For those of you who are going to run a race in the afternoon for the first time, the first thing to do is to calm down, even if you are not used to competing after eating, you have surely done race training at that time before, and for this, you will have had to adapt the time and the food that you have eaten at noon.
In general, there are three rules to follow when having a meal before any race, be it in the morning or the afternoon, which are:
- 1/ Eat at least 2 hours before the start time of the race.
- 2/ Avoid slow or heavy digestion foods, prioritizing simple carbohydrates
- 3/ Try what you are going to eat beforehand in training.
If the race is in the morning, adapting these rules is usually easier since we are not in the habit of eating copious breakfasts in our country. It will be enough for us to have coffee or tea only with a bowl of natural or vegetable yogurt with fresh fruit, drops of dark chocolate, oat flakes, and honey, for example, to have energy and go light to the competition, hydrating ourselves during the 2 hours of digestion and in case of breakfast has been made earlier. There is hunger; you can eat half or a whole banana up to half an hour before going out.
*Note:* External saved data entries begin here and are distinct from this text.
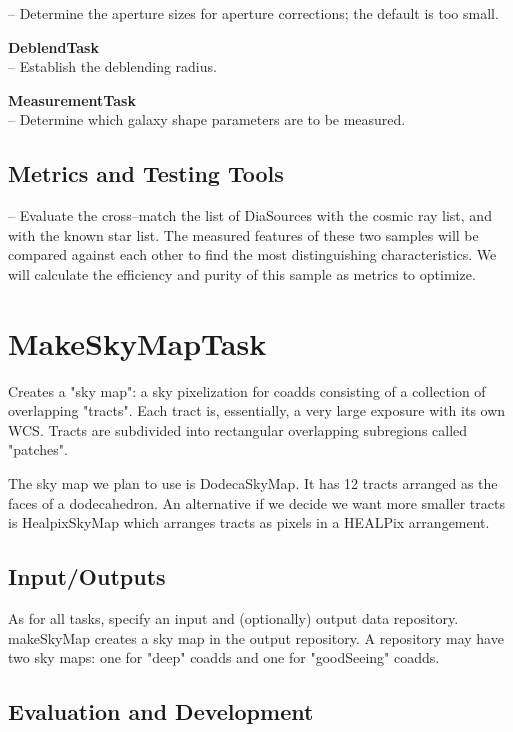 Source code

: \documentclass[12pt]{article}
\begin{document}
-- Determine the aperture sizes for aperture corrections; the default is too small.

{\bf DeblendTask}\\
-- Establish the deblending radius.

{\bf MeasurementTask}\\
-- Determine which galaxy shape parameters are to be measured.

\subsection{Metrics and Testing Tools}

-- Evaluate the cross--match the list of DiaSources  with the cosmic ray list, and
with the known star list.  The measured features of these two samples
will be compared against each other to find the most distinguishing
characteristics.  We will calculate the efficiency and purity of this
sample as metrics to optimize.


\clearpage 
\section{MakeSkyMapTask} 

Creates a "sky map": a sky pixelization for coadds consisting of a collection of overlapping "tracts".
Each tract is, essentially, a very large exposure with its own WCS.
Tracts are subdivided into rectangular overlapping subregions called "patches".

The sky map we plan to use is DodecaSkyMap. It has 12 tracts arranged as the faces of a dodecahedron.
An alternative if we decide we want more smaller tracts is HealpixSkyMap which arranges
tracts as pixels in a HEALPix arrangement.

\subsection{Input/Outputs}

As for all tasks, specify an input and (optionally) output data repository.
makeSkyMap creates a sky map in the output repository.
A repository may have two sky maps: one for "deep" coadds and one for "goodSeeing" coadds.

\subsection{Evaluation and Development}
\end{document}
When the race is in the afternoon, it is more difficult to find food combining light digestion with nutrients to have energy since we tend to eat in more quantities and with more variety than breakfast.
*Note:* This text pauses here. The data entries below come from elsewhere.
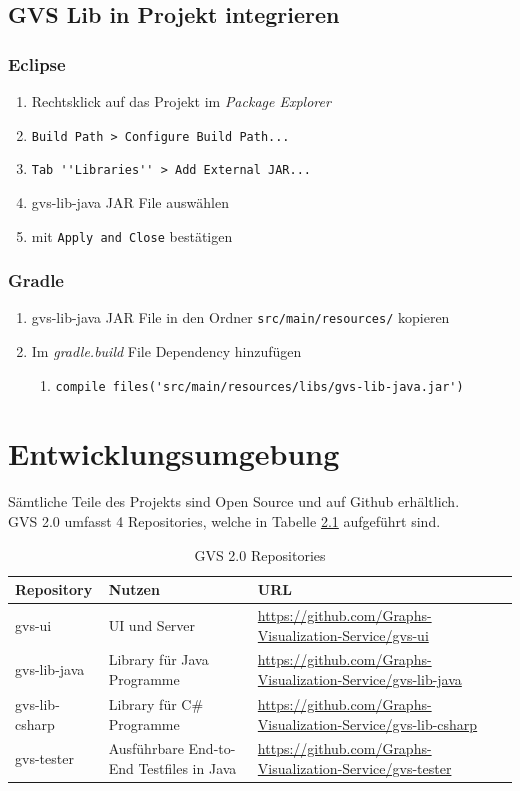 \documentclass[11pt,a4paper,english,oneside]{book}
\numberwithin{equation}{chapter}
\begin{document}
	\section{GVS Lib in Projekt integrieren}
	\subsection{Eclipse}
	\begin{enumerate}
		\item Rechtsklick auf das Projekt im \textit{Package Explorer}
		\item \lstinline{Build Path > Configure Build Path...}
		\item \lstinline{Tab ''Libraries'' > Add External JAR...}
		\item gvs-lib-java JAR File auswählen
		\item mit \lstinline{Apply and Close} bestätigen
	\end{enumerate}

	\subsection{Gradle}
	\begin{enumerate}
		\item gvs-lib-java JAR File in den Ordner \lstinline{src/main/resources/} kopieren
		\item Im \textit{gradle.build} File Dependency hinzufügen
		\begin{enumerate}
			\item \lstinline{compile files('src/main/resources/libs/gvs-lib-java.jar')}
		\end{enumerate}
	\end{enumerate}
	
	\chapter{Entwicklungsumgebung}
	Sämtliche Teile des Projekts sind Open Source und auf Github erhältlich.
	\\
	GVS 2.0 umfasst 4 Repositories, welche in Tabelle \ref{tbl:repos} aufgeführt sind.
	
	\begin{table}[h!]
		\centering
		\begin{tabularx}{\linewidth}{l l X}
			\toprule 
			Repository & Nutzen & URL \\
			\midrule
			gvs-ui & UI und Server & \url{https://github.com/Graphs-Visualization-Service/gvs-ui}  \\
			gvs-lib-java & Library für Java Programme & \url{https://github.com/Graphs-Visualization-Service/gvs-lib-java} \\
			gvs-lib-csharp & Library für C\# Programme & \url{https://github.com/Graphs-Visualization-Service/gvs-lib-csharp} \\
			gvs-tester & Ausführbare End-to-End Testfiles in Java & \url{https://github.com/Graphs-Visualization-Service/gvs-tester} \\
			\bottomrule 
		\end{tabularx} 
		\caption{GVS 2.0 Repositories} 
		\label{tbl:repos}
	\end{table}
\end{document}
What to eat for a race in the afternoon?
We do not have just one answer; we are going to give you three tips so that you can choose the one that best suits you:
1/ Eat 2 breakfasts, one in the morning and one at lunch, at least 2 hours before the race
That is, repeat breakfast that day, or vary breakfast a bit, trying to have a stronger breakfast, for example, a couple of slices of whole wheat bread with avocado and tomato with tea or coffee and fresh fruit. And then, at lunchtime, make breakfast with a bowl of yogurt with oat flakes, dark chocolate, fresh fruit, and honey.
Since your body is already used to digesting that breakfast, you won’t have heavy digestion. Since you’ve already had a more substantial breakfast in the morning, you won’t arrive hungry at lunchtime and will avoid eating too much.
2/ Eat a small, light meal rich in easily digestible carbohydrates
It is one more option for people who need to eat for real; the breakfast bowl is not enough for them. You can eat a small plate with pasta and natural tomato, the classic option before a race, or a medium plate of baked potato with baked fish and fresh tomato if you want a more flavorful and varied option.
3/ Do not eat; leave fasting after having breakfast first thing in the morning
This is another option for those who are used to running and competing in sprints on an empty stomach. Suppose you have done it in races early in the morning, going out with a coffee or tea alone, and it has gone well. In that case, you can do the same, but to avoid spending so many hours fasting, try eating breakfast 7-8 hours before the departure time, an energetic and complete breakfast that you have already tried before, for example, the bowl of yogurt with oat flakes, dark chocolate, fresh fruit, and honey.
This option can help people with slow digestion, who feel a feeling of heaviness when they train in the afternoon, even if they eat lightly. Still, it requires having tried it before and checking that your body works well on an empty stomach since it can get energy from the combustion of reserve fats, and that is trained; it is not something natural in our society of 3-5 meals a day.
One piece of advice: hydrate with caution. In the afternoon races, we risk hydrating ourselves more or less since we have more hours before starting to run to drink water, which can slow digestion or make us have to go to the bathroom several times. But the opposite can also happen: since the race is in December and it’s cold, we need to hydrate more. Then by sweating while running, we lose much more fluid and end up badly, not only decreasing performance but also compromising our immune system.